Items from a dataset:
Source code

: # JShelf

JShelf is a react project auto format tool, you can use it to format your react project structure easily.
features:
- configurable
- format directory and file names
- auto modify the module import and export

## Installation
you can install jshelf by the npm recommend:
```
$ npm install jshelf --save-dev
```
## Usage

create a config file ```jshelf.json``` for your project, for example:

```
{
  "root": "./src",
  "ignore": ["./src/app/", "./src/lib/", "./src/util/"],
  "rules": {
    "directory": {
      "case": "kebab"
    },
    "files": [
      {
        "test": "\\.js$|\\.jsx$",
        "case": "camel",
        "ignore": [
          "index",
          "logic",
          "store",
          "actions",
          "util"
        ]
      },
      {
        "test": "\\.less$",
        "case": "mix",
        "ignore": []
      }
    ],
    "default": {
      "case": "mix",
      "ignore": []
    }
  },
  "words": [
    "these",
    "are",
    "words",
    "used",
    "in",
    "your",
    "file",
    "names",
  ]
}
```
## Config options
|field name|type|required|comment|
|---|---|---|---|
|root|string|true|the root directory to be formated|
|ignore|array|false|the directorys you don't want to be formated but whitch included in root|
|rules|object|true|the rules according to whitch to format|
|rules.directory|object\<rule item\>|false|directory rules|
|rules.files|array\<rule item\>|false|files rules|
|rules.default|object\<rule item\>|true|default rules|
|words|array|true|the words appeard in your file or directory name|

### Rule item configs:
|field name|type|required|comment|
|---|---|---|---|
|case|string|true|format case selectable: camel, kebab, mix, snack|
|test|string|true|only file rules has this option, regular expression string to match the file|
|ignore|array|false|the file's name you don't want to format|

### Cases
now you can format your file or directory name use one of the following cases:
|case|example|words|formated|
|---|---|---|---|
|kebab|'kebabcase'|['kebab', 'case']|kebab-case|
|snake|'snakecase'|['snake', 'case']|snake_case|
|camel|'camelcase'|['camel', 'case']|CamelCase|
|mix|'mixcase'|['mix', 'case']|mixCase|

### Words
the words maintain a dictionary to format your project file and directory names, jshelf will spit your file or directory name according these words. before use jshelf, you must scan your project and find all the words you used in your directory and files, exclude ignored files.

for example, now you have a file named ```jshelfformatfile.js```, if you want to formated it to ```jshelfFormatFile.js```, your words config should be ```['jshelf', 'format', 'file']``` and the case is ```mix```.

--

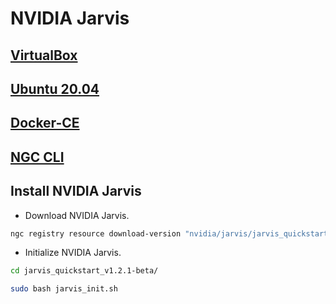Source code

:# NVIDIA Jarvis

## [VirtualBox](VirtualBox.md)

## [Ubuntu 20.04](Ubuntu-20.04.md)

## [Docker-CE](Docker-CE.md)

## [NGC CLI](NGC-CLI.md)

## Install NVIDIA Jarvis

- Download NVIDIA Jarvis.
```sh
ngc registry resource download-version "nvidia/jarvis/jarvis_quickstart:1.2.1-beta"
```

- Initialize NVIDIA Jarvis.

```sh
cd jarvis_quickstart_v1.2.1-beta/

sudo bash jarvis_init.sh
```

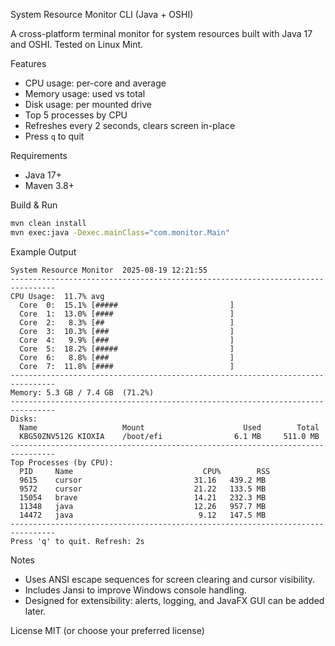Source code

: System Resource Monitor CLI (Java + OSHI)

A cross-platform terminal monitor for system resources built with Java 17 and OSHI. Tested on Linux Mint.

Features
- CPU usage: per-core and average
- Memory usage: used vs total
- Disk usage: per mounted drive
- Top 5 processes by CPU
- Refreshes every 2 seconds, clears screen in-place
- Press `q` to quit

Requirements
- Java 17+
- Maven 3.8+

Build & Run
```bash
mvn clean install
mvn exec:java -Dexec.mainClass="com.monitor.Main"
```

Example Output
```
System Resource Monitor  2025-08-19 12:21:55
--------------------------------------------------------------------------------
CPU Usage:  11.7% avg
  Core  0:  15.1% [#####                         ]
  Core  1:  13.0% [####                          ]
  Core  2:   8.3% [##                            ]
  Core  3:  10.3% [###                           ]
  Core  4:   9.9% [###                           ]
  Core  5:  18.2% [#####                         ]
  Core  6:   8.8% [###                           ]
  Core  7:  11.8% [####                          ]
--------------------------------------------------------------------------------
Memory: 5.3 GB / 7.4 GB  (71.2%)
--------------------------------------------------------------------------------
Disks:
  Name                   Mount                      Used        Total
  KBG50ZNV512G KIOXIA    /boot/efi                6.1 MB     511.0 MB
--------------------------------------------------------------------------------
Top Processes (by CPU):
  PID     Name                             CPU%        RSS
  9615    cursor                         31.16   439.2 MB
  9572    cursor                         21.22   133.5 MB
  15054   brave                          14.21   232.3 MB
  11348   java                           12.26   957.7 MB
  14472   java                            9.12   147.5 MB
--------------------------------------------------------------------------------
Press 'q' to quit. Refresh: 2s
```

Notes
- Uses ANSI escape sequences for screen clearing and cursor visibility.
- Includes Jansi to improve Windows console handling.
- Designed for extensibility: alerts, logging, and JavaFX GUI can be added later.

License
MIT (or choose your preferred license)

* * *

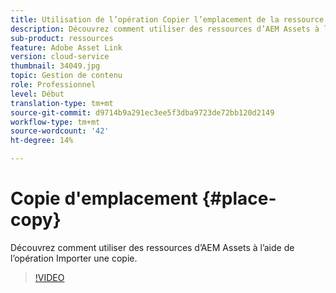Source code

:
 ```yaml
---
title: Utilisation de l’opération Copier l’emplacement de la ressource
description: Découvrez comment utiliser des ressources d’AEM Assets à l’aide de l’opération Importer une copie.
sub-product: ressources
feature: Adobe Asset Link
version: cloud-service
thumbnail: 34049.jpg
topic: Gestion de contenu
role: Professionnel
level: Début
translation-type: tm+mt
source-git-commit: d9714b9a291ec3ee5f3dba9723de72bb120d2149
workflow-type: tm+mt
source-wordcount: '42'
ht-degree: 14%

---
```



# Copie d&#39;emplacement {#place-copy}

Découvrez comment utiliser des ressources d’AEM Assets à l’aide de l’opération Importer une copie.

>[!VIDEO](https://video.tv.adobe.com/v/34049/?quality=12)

### WHAT IS EXPECTED
Could you state how many lines above include the word "true"? Reply with that number alone.

### FINAL ANSWER
6